• **Task input**
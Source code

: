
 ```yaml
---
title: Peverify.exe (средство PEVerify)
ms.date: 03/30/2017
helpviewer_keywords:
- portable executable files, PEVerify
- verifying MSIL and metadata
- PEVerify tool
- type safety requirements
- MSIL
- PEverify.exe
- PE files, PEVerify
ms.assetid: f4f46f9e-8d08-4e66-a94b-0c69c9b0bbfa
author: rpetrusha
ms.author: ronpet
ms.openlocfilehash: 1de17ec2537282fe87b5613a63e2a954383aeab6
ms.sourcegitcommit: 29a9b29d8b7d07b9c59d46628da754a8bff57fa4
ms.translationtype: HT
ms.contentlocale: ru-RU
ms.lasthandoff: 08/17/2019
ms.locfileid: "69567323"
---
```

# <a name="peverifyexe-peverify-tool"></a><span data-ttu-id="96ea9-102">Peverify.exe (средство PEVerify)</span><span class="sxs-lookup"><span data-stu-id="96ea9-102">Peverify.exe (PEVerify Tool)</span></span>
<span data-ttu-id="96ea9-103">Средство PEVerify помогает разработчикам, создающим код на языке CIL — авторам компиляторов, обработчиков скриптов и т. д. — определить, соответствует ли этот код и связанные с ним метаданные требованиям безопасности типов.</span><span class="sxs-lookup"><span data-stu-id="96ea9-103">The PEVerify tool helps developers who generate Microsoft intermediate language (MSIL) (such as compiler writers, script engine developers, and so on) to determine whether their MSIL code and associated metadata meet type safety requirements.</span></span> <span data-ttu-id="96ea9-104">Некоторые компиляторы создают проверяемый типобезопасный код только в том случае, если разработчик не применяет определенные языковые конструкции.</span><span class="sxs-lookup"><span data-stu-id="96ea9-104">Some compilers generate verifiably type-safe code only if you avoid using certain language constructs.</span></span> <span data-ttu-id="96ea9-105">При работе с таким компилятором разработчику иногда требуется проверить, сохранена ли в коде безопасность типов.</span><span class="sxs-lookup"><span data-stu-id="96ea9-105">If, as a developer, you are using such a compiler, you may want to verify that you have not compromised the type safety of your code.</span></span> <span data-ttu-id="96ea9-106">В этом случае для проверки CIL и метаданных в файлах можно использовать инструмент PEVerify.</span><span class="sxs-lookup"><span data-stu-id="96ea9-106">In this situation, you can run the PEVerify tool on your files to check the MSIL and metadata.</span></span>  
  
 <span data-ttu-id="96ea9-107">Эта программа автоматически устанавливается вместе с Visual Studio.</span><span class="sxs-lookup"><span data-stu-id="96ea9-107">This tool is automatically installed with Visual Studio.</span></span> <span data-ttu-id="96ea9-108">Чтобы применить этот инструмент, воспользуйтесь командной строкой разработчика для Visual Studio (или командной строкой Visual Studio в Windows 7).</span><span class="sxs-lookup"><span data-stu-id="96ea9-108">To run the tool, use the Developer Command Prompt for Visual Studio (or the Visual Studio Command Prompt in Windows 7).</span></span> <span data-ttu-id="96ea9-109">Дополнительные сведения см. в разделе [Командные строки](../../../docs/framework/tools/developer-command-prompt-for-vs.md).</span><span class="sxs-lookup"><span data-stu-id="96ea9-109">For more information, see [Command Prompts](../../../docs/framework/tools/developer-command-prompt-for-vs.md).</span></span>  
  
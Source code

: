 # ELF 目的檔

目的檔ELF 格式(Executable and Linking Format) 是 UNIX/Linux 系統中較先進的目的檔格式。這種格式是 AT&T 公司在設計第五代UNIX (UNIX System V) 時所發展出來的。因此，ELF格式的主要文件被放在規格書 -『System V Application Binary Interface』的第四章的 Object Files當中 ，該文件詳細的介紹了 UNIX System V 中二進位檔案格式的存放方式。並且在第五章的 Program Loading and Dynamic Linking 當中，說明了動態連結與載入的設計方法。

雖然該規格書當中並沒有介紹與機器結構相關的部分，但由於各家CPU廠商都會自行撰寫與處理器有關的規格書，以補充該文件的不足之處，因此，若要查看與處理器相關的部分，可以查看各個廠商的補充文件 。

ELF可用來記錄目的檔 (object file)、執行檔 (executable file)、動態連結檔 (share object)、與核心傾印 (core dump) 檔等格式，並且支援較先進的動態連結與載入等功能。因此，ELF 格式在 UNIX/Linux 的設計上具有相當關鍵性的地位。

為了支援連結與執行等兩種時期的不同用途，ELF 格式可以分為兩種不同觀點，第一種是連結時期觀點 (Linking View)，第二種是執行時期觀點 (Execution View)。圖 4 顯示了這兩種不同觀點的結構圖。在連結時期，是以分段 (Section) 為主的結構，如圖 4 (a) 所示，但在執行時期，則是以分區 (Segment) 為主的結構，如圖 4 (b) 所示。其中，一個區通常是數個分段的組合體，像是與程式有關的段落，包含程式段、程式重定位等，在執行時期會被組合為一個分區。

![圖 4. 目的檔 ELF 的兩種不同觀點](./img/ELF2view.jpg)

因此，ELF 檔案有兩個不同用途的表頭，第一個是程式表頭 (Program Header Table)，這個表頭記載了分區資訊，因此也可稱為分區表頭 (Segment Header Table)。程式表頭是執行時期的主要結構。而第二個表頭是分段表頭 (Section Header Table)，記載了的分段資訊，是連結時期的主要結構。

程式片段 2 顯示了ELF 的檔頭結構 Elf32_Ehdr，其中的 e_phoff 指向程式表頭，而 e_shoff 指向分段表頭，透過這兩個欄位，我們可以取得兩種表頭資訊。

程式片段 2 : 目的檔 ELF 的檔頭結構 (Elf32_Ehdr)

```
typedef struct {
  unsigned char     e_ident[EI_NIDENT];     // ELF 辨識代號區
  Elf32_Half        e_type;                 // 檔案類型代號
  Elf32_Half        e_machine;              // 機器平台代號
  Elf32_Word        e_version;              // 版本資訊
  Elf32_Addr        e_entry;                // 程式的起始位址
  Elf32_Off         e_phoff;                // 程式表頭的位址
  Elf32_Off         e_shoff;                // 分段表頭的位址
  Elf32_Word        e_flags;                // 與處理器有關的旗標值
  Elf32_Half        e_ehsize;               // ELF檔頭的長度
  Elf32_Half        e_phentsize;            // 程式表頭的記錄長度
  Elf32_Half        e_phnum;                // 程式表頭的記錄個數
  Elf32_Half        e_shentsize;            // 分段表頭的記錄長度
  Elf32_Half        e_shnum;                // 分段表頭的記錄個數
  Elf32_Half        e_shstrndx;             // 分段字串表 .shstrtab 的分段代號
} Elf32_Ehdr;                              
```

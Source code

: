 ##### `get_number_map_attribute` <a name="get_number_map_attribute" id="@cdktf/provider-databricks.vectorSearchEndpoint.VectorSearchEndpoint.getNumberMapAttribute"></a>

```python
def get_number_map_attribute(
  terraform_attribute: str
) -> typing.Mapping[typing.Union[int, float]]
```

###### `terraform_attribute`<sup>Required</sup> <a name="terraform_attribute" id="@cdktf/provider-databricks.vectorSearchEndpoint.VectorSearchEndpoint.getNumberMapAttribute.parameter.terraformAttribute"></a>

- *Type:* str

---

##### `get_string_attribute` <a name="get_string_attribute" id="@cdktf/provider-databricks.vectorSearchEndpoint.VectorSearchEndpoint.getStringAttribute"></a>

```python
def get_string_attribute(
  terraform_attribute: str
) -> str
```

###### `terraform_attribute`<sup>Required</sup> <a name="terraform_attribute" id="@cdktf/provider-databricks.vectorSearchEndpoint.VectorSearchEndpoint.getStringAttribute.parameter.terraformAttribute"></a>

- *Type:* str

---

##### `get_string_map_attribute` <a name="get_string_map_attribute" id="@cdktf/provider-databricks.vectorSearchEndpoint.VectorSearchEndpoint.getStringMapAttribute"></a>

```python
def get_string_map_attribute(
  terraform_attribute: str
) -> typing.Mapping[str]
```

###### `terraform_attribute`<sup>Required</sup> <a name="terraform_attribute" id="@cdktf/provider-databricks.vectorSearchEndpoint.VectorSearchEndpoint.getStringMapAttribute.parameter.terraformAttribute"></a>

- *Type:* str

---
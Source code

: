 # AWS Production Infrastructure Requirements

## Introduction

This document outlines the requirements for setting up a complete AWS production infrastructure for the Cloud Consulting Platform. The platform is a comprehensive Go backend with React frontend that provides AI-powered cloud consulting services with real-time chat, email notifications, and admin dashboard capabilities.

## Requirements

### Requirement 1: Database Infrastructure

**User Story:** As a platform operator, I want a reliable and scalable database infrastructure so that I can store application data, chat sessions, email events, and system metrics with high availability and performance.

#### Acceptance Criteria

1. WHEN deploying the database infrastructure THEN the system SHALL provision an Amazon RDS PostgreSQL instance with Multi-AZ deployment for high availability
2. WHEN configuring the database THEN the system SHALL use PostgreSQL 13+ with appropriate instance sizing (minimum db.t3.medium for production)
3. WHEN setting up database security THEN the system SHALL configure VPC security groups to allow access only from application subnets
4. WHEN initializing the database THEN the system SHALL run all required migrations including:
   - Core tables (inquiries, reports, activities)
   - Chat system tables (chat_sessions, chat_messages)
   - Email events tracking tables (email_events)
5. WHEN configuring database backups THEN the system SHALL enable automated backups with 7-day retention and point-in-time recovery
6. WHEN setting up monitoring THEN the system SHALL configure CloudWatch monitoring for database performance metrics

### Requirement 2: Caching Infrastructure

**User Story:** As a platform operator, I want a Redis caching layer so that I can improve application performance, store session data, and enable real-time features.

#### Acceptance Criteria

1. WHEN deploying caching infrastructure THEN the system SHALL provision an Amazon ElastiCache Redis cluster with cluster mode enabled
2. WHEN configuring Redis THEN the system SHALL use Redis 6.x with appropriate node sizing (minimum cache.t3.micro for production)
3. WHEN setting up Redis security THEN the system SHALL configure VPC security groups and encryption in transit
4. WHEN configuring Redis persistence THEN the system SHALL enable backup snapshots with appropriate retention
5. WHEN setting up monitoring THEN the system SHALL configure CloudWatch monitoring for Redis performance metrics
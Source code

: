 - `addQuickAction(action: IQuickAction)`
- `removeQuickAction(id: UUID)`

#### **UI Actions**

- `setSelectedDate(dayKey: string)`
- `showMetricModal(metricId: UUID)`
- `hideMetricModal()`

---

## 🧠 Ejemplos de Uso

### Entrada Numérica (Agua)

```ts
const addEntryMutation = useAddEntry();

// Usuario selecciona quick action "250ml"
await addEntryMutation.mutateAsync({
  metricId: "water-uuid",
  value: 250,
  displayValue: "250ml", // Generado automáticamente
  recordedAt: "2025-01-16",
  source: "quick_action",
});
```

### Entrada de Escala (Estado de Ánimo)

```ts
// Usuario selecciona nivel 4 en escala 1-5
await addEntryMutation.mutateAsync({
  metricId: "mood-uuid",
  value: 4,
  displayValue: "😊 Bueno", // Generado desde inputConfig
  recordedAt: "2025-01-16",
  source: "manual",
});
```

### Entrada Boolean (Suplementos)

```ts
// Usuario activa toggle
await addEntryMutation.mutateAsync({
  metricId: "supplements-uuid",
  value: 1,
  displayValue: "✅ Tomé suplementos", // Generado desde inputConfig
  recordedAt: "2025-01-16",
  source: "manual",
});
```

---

• **Task brief**
All lines above holding the word "operator" make up the answer; copy each one.

• **Answer space**
**User Story:** As a platform operator, I want a reliable and scalable database infrastructure so that I can store application data, chat sessions, email events, and system metrics with high availability and performance.
**User Story:** As a platform operator, I want a Redis caching layer so that I can improve application performance, store session data, and enable real-time features.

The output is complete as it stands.